I have a project that is sufficiently large in size that I can't keep every aspect in my head any more. I'm dealing with a number of classes and functions in it, and I'm passing data around.
With time I noticed that I kept getting errors, because I forgot what precise form the data has to have when I pass it to different functions (e.g., one function accepts and outputs an array of strings, another function, that I wrote much later, accepts strings that are kept in a dictionary etc., so I have to transform the strings I'm working with from having them in an array to having them in a dictionary).
To avoid always having to figure out what broke where, I started treating each function and class as being an "isolated entity" in the sense that it cannot rely on outside code giving it the correct input and has to perform input checks itself (or, in some cases, recast the data, if the data is given in the wrong form).
This has greatly reduced the time I spend making sure that the data that I pass around "fits" into every function, because the classes and functions themselves now warn me when some input is bad (and sometimes even correct that) and I don't have to go with a debugger through the whole code anymore to figure out where something went haywire.

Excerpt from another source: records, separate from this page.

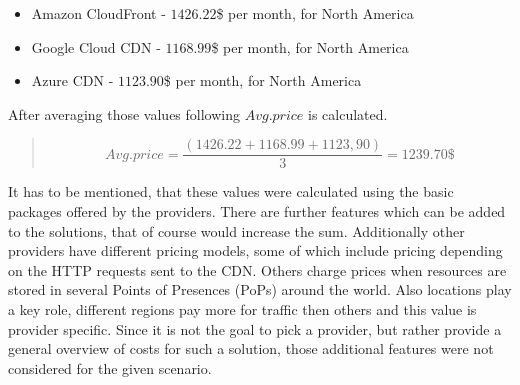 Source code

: \begin{itemize}[noitemsep]
	\item Amazon CloudFront - $1426.22$\$ per month, for North America
	\item Google Cloud CDN - $1168.99$\$ per month, for North America
	\item Azure CDN - $1123.90$\$ per month, for North America
\end{itemize} 

After averaging those values following $Avg. price$ is calculated.  

\begin{quote}
	\begin{center}
		\begin{equation*}
			Avg. price = 
			\frac{
				\left(1426.22 + 1168.99 + 1123,90\right)
			}{
				3
			} = 1239.70  \$
		\end{equation*}
	\end{center} 
\end{quote}

It has to be mentioned, that these values were calculated using the basic packages offered by the providers. There are further features which can be added to the solutions, that of course would increase the sum. Additionally other providers have different pricing models, some of which include pricing depending on the HTTP requests sent to the CDN. Others charge prices when resources are stored in several Points of Presences (PoPs) around the world. Also locations play a key role, different regions pay more for traffic then others and this value is provider specific.
Since it is not the goal to pick a provider, but rather provide a general overview of costs for such a solution, those additional features were not considered for the given scenario.



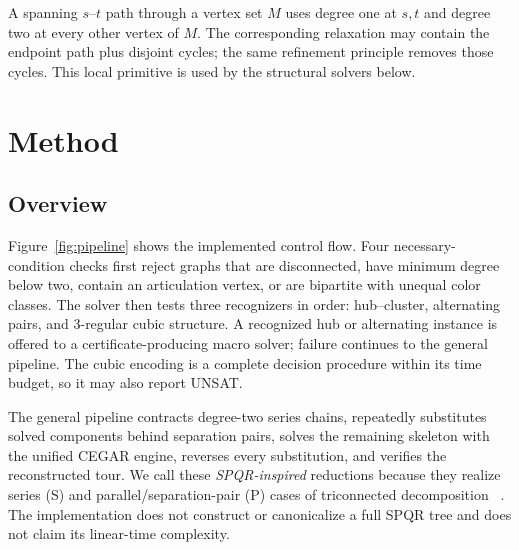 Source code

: \documentclass[sigconf,anonymous]{aamas}
\begin{document}
A spanning $s$--$t$ path through a vertex set $M$ uses degree one at
$s,t$ and degree two at every other vertex of $M$. The corresponding
relaxation may contain the endpoint path plus disjoint cycles; the
same refinement principle removes those cycles. This local primitive
is used by the structural solvers below.

\section{Method}
\label{sec:method}

\subsection{Overview}
\label{sec:overview}

Figure~\ref{fig:pipeline} shows the implemented control flow. Four
necessary-condition checks first reject graphs that are disconnected,
have minimum degree below two, contain an articulation vertex, or are
bipartite with unequal color classes. The solver then tests three
recognizers in order: hub--cluster, alternating pairs, and 3-regular
cubic structure. A recognized hub or alternating instance is offered to
a certificate-producing macro solver; failure continues to the general
pipeline. The cubic encoding is a complete decision procedure within
its time budget, so it may also report UNSAT.

The general pipeline contracts degree-two series chains, repeatedly
substitutes solved components behind separation pairs, solves the
remaining skeleton with the unified CEGAR engine, reverses every
substitution, and verifies the reconstructed tour. We call these
\emph{SPQR-inspired} reductions because they realize series (S) and
parallel/separation-pair (P) cases of triconnected decomposition
~\cite{hopcroft1973triconnected,dibattista1996spqr}. The implementation does not construct
or canonicalize a full SPQR tree and does not claim its linear-time
complexity.
\end{document}
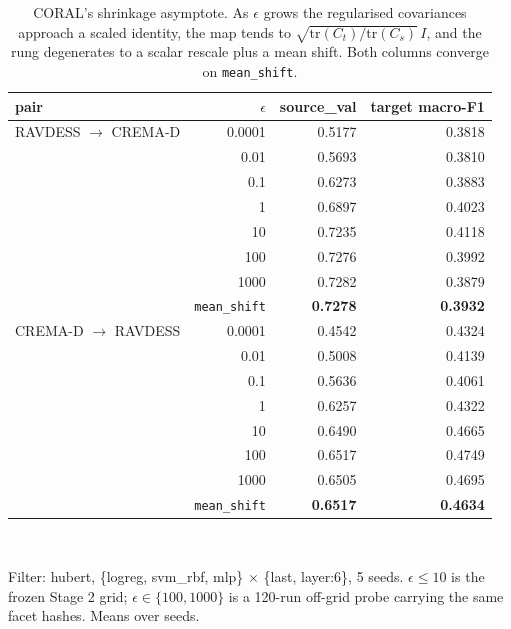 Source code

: \begin{table}[!t]
  \centering
  \caption{CORAL's shrinkage asymptote. As $\epsilon$ grows the regularised covariances approach a scaled identity, the map tends to $\sqrt{\mathrm{tr}(C_t)/\mathrm{tr}(C_s)}\,I$, and the rung degenerates to a scalar rescale plus a mean shift. Both columns converge on \texttt{mean\_shift}.}
  \label{tab:eps}
  \begin{tabular}{lrrr}
    \toprule
    pair & $\epsilon$ & source\_val & target macro-F1 \\
    \midrule
    RAVDESS $\rightarrow$ CREMA-D & 0.0001 & 0.5177 & 0.3818 \\
     & 0.01 & 0.5693 & 0.3810 \\
     & 0.1 & 0.6273 & 0.3883 \\
     & 1 & 0.6897 & 0.4023 \\
     & 10 & 0.7235 & 0.4118 \\
     & 100 & 0.7276 & 0.3992 \\
     & 1000 & 0.7282 & 0.3879 \\
     & \texttt{mean\_shift} & \textbf{0.7278} & \textbf{0.3932} \\
    CREMA-D $\rightarrow$ RAVDESS & 0.0001 & 0.4542 & 0.4324 \\
     & 0.01 & 0.5008 & 0.4139 \\
     & 0.1 & 0.5636 & 0.4061 \\
     & 1 & 0.6257 & 0.4322 \\
     & 10 & 0.6490 & 0.4665 \\
     & 100 & 0.6517 & 0.4749 \\
     & 1000 & 0.6505 & 0.4695 \\
     & \texttt{mean\_shift} & \textbf{0.6517} & \textbf{0.4634} \\
    \bottomrule
  \end{tabular}
  \\[2pt]
  \begin{minipage}{\linewidth}\footnotesize Filter: hubert, \{logreg, svm\_rbf, mlp\} $\times$ \{last, layer:6\}, 5 seeds. $\epsilon \leq 10$ is the frozen Stage 2 grid; $\epsilon \in \{100, 1000\}$ is a 120-run off-grid probe carrying the same facet hashes. Means over seeds.\end{minipage}
\end{table}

One the other hand this has also increased the overall code.
My question is, if this code style appropriate for solving this problem?
Of course, the best solution would be to completely refactor the project and make sure the data has a uniform structure for all functions - but since this project is growing constantly, I would end up spending more and worrying about clean code than actually adding new stuff.
(FYI: I'm still a beginner, so please excuse if this question was naive; my project is in Python.)